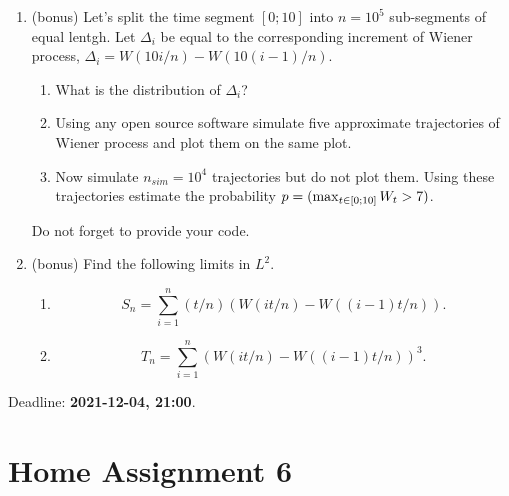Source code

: \documentclass[12pt]{article}
\let\P\relax
\DeclareMathOperator{\P}{\mathbb{P}}
\begin{document}
\begin{enumerate}
  \item (bonus) Let's split the time segment $[0;10]$ into $n=10^5$ sub-segments of equal lentgh. 
 Let $\Delta_i$ be equal to the corresponding increment of Wiener process, 
 $\Delta_i = W(10i/n) - W(10(i-1)/n)$. 
  \begin{enumerate}
    \item What is the distribution of $\Delta_i$?
    \item Using any open source software simulate five approximate trajectories of Wiener process and plot them 
    on the same plot. 
    \item Now simulate $n_{sim} = 10^4$ trajectories but do not plot them. 
    Using these trajectories estimate the probability $p = \P(\max_{t \in [0;10]}W_t > 7)$. 
  \end{enumerate}
  
  Do not forget to provide your code. 

  \item (bonus) Find the following limits in $L^2$.
  \begin{enumerate}
    \item 
    \[
    S_n = \sum_{i=1}^n (t/n)\left(W(it/n) - W((i-1)t/n)\right).
    \]
    \item 
    \[
      T_n = \sum_{i=1}^n \left(W(it/n) - W((i-1)t/n)\right)^3.
    \]
  
  \end{enumerate}
  

\end{enumerate}


Deadline: \textbf{2021-12-04, 21:00}. 






\newpage

\section*{Home Assignment 6}
\end{document}
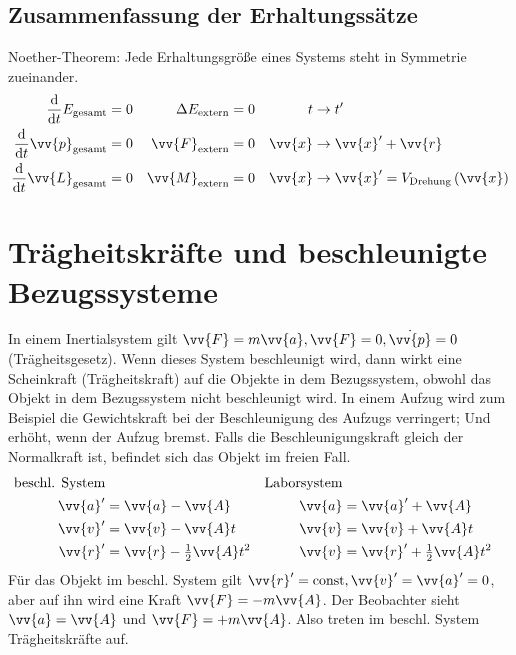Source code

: \documentclass[a4paper,12pt]{article}
\numberwithin{equation}{section}
\begin{document}
\subsection{Zusammenfassung der Erhaltungssätze}
Noether-Theorem: Jede Erhaltungsgröße eines Systems steht in Symmetrie zueinander.
\begin{align*}
        \dfrac{\text{d}}{\text{d}t}E_{\text{gesamt}}&=0&\Delta E_{\text{extern}}&=0&t&\rightarrow t'\\
        \dfrac{\text{d}}{\text{d}t}\vv{p}_{\text{gesamt}}&=0&\vv{F}_{\text{extern}}&=0&\vv{x}&\rightarrow \vv{x}'+\vv{r}\\
        \dfrac{\text{d}}{\text{d}t}\vv{L}_{\text{gesamt}}&=0&\vv{M}_{\text{extern}}&=0&\vv{x}&\rightarrow \vv{x}'=V_{\text{Drehung}}\left(\vv{x}\right)
\end{align*}

\section{Trägheitskräfte und beschleunigte Bezugssysteme}
In einem Inertialsystem gilt $\vv{F}=m\vv{a},\vv{F}=0,\dot{\vv{p}}=0$ (Trägheitsgesetz). Wenn dieses System beschleunigt wird, dann wirkt eine Scheinkraft (Trägheitskraft) auf die Objekte in dem Bezugssystem, obwohl das Objekt in dem Bezugssystem nicht beschleunigt wird. In einem Aufzug wird zum Beispiel die Gewichtskraft bei der Beschleunigung des Aufzugs verringert; Und erhöht, wenn der Aufzug bremst. Falls die Beschleunigungskraft gleich der Normalkraft ist, befindet sich das Objekt im freien Fall.
\begin{align*}
        \text{beschl. System}&&\text{Laborsystem}\\
        \vv{a}'&=\vv{a}-\vv{A}&\vv{a}&=\vv{a}'+\vv{A}\\
        \vv{v}'&=\vv{v}-\vv{A}t&\vv{v}&=\vv{v}+\vv{A}t\\
        \vv{r}'&=\vv{r}-\tfrac{1}{2}\vv{A}t^2&\vv{v}&=\vv{r}'+\tfrac{1}{2}\vv{A}t^2
\end{align*}
Für das Objekt im beschl. System gilt $\vv{r}'=\text{const},\vv{v}'=\vv{a}'=0$, aber auf ihn wird eine Kraft $\vv{F}=-m\vv{A}$. Der Beobachter sieht $\vv{a}=\vv{A}$ und $\vv{F}=+m\vv{A}$. Also treten im beschl. System Trägheitskräfte auf.
\end{document}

__Problem description__: When you copy the data above, reproduce each line exactly and skip every image.

__The answer__:
Source code

: \documentclass[12pt]{article}
\let\P\relax
\DeclareMathOperator{\P}{\mathbb{P}}
\begin{document}
\begin{enumerate}
  \item (bonus) Let's split the time segment $[0;10]$ into $n=10^5$ sub-segments of equal lentgh. 
 Let $\Delta_i$ be equal to the corresponding increment of Wiener process, 
 $\Delta_i = W(10i/n) - W(10(i-1)/n)$. 
  \begin{enumerate}
    \item What is the distribution of $\Delta_i$?
    \item Using any open source software simulate five approximate trajectories of Wiener process and plot them 
    on the same plot. 
    \item Now simulate $n_{sim} = 10^4$ trajectories but do not plot them. 
    Using these trajectories estimate the probability $p = \P(\max_{t \in [0;10]}W_t > 7)$. 
  \end{enumerate}
  
  Do not forget to provide your code. 

  \item (bonus) Find the following limits in $L^2$.
  \begin{enumerate}
    \item 
    \[
    S_n = \sum_{i=1}^n (t/n)\left(W(it/n) - W((i-1)t/n)\right).
    \]
    \item 
    \[
      T_n = \sum_{i=1}^n \left(W(it/n) - W((i-1)t/n)\right)^3.
    \]
  
  \end{enumerate}
  

\end{enumerate}


Deadline: \textbf{2021-12-04, 21:00}. 






\newpage

\section*{Home Assignment 6}
\end{document}
Source code

: \documentclass[a4paper,12pt]{article}
\numberwithin{equation}{section}
\begin{document}
\subsection{Zusammenfassung der Erhaltungssätze}
Noether-Theorem: Jede Erhaltungsgröße eines Systems steht in Symmetrie zueinander.
\begin{align*}
        \dfrac{\text{d}}{\text{d}t}E_{\text{gesamt}}&=0&\Delta E_{\text{extern}}&=0&t&\rightarrow t'\\
        \dfrac{\text{d}}{\text{d}t}\vv{p}_{\text{gesamt}}&=0&\vv{F}_{\text{extern}}&=0&\vv{x}&\rightarrow \vv{x}'+\vv{r}\\
        \dfrac{\text{d}}{\text{d}t}\vv{L}_{\text{gesamt}}&=0&\vv{M}_{\text{extern}}&=0&\vv{x}&\rightarrow \vv{x}'=V_{\text{Drehung}}\left(\vv{x}\right)
\end{align*}

\section{Trägheitskräfte und beschleunigte Bezugssysteme}
In einem Inertialsystem gilt $\vv{F}=m\vv{a},\vv{F}=0,\dot{\vv{p}}=0$ (Trägheitsgesetz). Wenn dieses System beschleunigt wird, dann wirkt eine Scheinkraft (Trägheitskraft) auf die Objekte in dem Bezugssystem, obwohl das Objekt in dem Bezugssystem nicht beschleunigt wird. In einem Aufzug wird zum Beispiel die Gewichtskraft bei der Beschleunigung des Aufzugs verringert; Und erhöht, wenn der Aufzug bremst. Falls die Beschleunigungskraft gleich der Normalkraft ist, befindet sich das Objekt im freien Fall.
\begin{align*}
        \text{beschl. System}&&\text{Laborsystem}\\
        \vv{a}'&=\vv{a}-\vv{A}&\vv{a}&=\vv{a}'+\vv{A}\\
        \vv{v}'&=\vv{v}-\vv{A}t&\vv{v}&=\vv{v}+\vv{A}t\\
        \vv{r}'&=\vv{r}-\tfrac{1}{2}\vv{A}t^2&\vv{v}&=\vv{r}'+\tfrac{1}{2}\vv{A}t^2
\end{align*}
Für das Objekt im beschl. System gilt $\vv{r}'=\text{const},\vv{v}'=\vv{a}'=0$, aber auf ihn wird eine Kraft $\vv{F}=-m\vv{A}$. Der Beobachter sieht $\vv{a}=\vv{A}$ und $\vv{F}=+m\vv{A}$. Also treten im beschl. System Trägheitskräfte auf.
\end{document}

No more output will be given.